One of the biggest reasons that I keep trucking is because of the uniqueness of my homelessness survival story and my burning desire to share it with the world. I have a feeling that the telling of the story somehow is going to pull me up and out of poverty.

  I just found a 10 page letter that I wrote to a friend while I was homeless, detailing my 4 hour round trip bus commute to my part time job at goodwill and the last 3 shelters I had stayed in.

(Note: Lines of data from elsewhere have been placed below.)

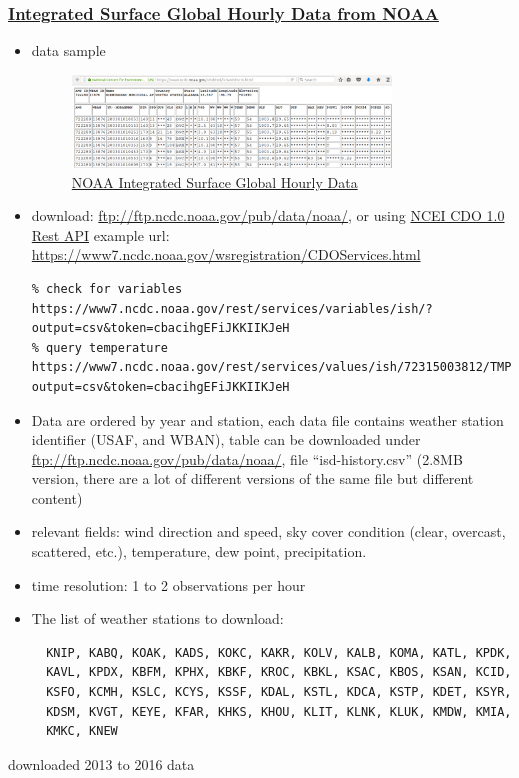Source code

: \documentclass[12pt]{article}
\begin{document}
\subsubsection{\href{https://gis.ncdc.noaa.gov/geoportal/catalog/search/resource/details.page?id=gov.noaa.ncdc:C00532}{Integrated Surface Global Hourly Data from NOAA}}
\begin{itemize}
\item data sample
  \begin{figure}[h!]
    \centering
    \includegraphics[width=0.8\textwidth]{images/noaa_ish.png}
    \caption{\href{https://gis.ncdc.noaa.gov/geoportal/catalog/search/resource/details.page?id=gov.noaa.ncdc:C00532}{NOAA Integrated Surface Global Hourly Data}}
    \label{fig:noaa_ish}
  \end{figure}
  \FloatBarrier
\item download: \url{ftp://ftp.ncdc.noaa.gov/pub/data/noaa/}, or using
  \href{https://www7.ncdc.noaa.gov/rest/}{NCEI CDO 1.0 Rest API}
example url: \url{https://www7.ncdc.noaa.gov/wsregistration/CDOServices.html}
\begin{verbatim}
% check for variables
https://www7.ncdc.noaa.gov/rest/services/variables/ish/?output=csv&token=cbacihgEFiJKKIIKJeH
% query temperature
https://www7.ncdc.noaa.gov/rest/services/values/ish/72315003812/TMP/200101010000/200101022359/?output=csv&token=cbacihgEFiJKKIIKJeH
\end{verbatim}
\item Data are ordered by year and station, each data file contains
  weather station identifier (USAF, and WBAN), table can be downloaded
  under \url{ftp://ftp.ncdc.noaa.gov/pub/data/noaa/}, file
  ``isd-history.csv'' (2.8MB version, there are a lot of different
  versions of the same file but different content)
\item relevant fields: wind direction and speed, sky cover condition
  (clear, overcast, scattered, etc.), temperature, dew point,
  precipitation.
\item time resolution: 1 to 2 observations per hour
\item The list of weather stations to download:
\begin{verbatim}
  KNIP, KABQ, KOAK, KADS, KOKC, KAKR, KOLV, KALB, KOMA, KATL, KPDK,
  KAVL, KPDX, KBFM, KPHX, KBKF, KROC, KBKL, KSAC, KBOS, KSAN, KCID,
  KSFO, KCMH, KSLC, KCYS, KSSF, KDAL, KSTL, KDCA, KSTP, KDET, KSYR,
  KDSM, KVGT, KEYE, KFAR, KHKS, KHOU, KLIT, KLNK, KLUK, KMDW, KMIA,
  KMKC, KNEW
\end{verbatim}
\end{itemize}
downloaded 2013 to 2016 data
\end{document}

I read this letter and thought, I've got to get this story to Hollywood somehow.

  I asked my friend, an English professor,  how realistic he thinks it is that Hollywood would want my story? I read him the letter, and he said that it is highly realistic to think that Hollywood would want it, it perfectly encapsulates the day to day life of a homeless person.

I know that a story has to be put into screenplay form before it can be pitched to Hollywood. I have to contact Augusten Burroughs and ask him how long he had to wait to get paid for the movie rights that he sold to Hollywood for his book: "RUNNING WITH SCISSORS"

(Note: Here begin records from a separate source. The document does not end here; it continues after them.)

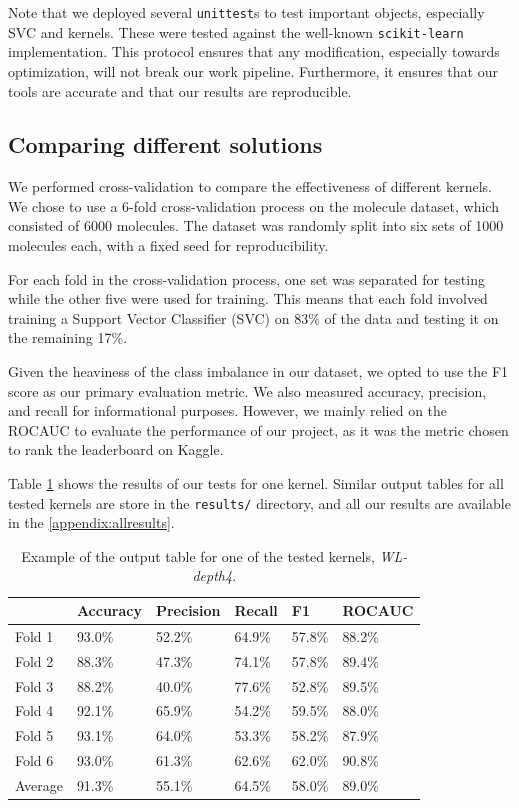 \documentclass{IEEEtran}
\begin{document}
Note that we deployed several \texttt{unittest}s to test important objects, especially SVC and kernels. These were tested against the well-known \texttt{scikit-learn} implementation. This protocol ensures that any modification, especially towards optimization, will not break our work pipeline. Furthermore, it ensures that our tools are accurate and that our results are reproducible.

\subsection{Comparing different solutions}
We performed cross-validation to compare the effectiveness of different kernels. We chose to use a 6-fold cross-validation process on the molecule dataset, which consisted of 6000 molecules. The dataset was randomly split into six sets of 1000 molecules each, with a fixed seed for reproducibility.

For each fold in the cross-validation process, one set was separated for testing while the other five were used for training. This means that each fold involved training a Support Vector Classifier (SVC) on 83\% of the data and testing it on the remaining 17\%.

Given the heaviness of the class imbalance in our dataset, we opted to use the F1 score as our primary evaluation metric. We also measured accuracy, precision, and recall for informational purposes. However, we mainly relied on the ROCAUC to evaluate the performance of our project, as it was the metric chosen to rank the leaderboard on Kaggle.

Table \ref{tab:example} shows the results of our tests for one kernel.
Similar output tables for all tested kernels are store in the \texttt{results/} directory,
and all our results are available in the \ref{appendix:allresults}.

\begin{table}[h]
    \centering
    \begin{tabular}{l||llll|l}
                & Accuracy & Precision & Recall & F1     & ROCAUC \\
        \hline \hline
        Fold 1  & 93.0\%   & 52.2\%    & 64.9\% & 57.8\% & 88.2\% \\
        Fold 2  & 88.3\%   & 47.3\%    & 74.1\% & 57.8\% & 89.4\% \\
        Fold 3  & 88.2\%   & 40.0\%    & 77.6\% & 52.8\% & 89.5\% \\
        Fold 4  & 92.1\%   & 65.9\%    & 54.2\% & 59.5\% & 88.0\% \\
        Fold 5  & 93.1\%   & 64.0\%    & 53.3\% & 58.2\% & 87.9\% \\
        Fold 6  & 93.0\%   & 61.3\%    & 62.6\% & 62.0\% & 90.8\% \\
        \hline
        Average & 91.3\%   & 55.1\%    & 64.5\% & 58.0\% & 89.0\% \\
    \end{tabular}
    \caption{Example of the output table for one of the tested kernels, \emph{WL-depth4}.}
    \label{tab:example}
\end{table}
\end{document}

I plan to get back on Craigs List and see if there are any screen play writers who would want to partner with me............................

Take The Greyhound"

Of course I've seen Jodie Foster in many flicks.    I'm pretty certain that she is 44 like me. Anyhow, I saw the part of the trailer were she is on the subway and a guy with a gun and a guy with a knife threatens to kill her. I thought, "Oh, just like my life here in Baltimore, don't need to see that movie"

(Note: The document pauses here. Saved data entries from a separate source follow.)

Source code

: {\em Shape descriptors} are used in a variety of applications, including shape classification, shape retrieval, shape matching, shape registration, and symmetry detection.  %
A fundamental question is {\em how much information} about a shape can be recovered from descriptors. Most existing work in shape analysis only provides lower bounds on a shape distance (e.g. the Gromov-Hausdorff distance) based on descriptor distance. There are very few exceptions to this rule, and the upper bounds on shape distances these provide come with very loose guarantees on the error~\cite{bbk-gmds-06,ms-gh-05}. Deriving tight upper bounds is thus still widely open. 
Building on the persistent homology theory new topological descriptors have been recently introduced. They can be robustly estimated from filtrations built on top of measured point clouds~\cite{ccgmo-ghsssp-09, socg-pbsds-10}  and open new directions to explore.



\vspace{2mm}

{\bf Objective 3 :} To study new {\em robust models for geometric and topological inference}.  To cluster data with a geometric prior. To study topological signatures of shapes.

  My friend Dan said that he was on the subway train here in Baltimore when a gang surrounded him and unsuccessfully tried to steal his wedding band"

---------------------------------------------------------------------------------------------

story 2/the bookstore

A customer heard me telling Andrew* the barista about my day on the bus.

  Another customer finding the conversation interesting had this to say:

 "I took a bus ONCE!  It was 20 years ago in Florida. I was visiting my best friend down there and she had to drive me to the Greyhound station. The driver warned my friend of how dangerous and scary the Greyhound would be, and that the station they are driving too is also very dangerous.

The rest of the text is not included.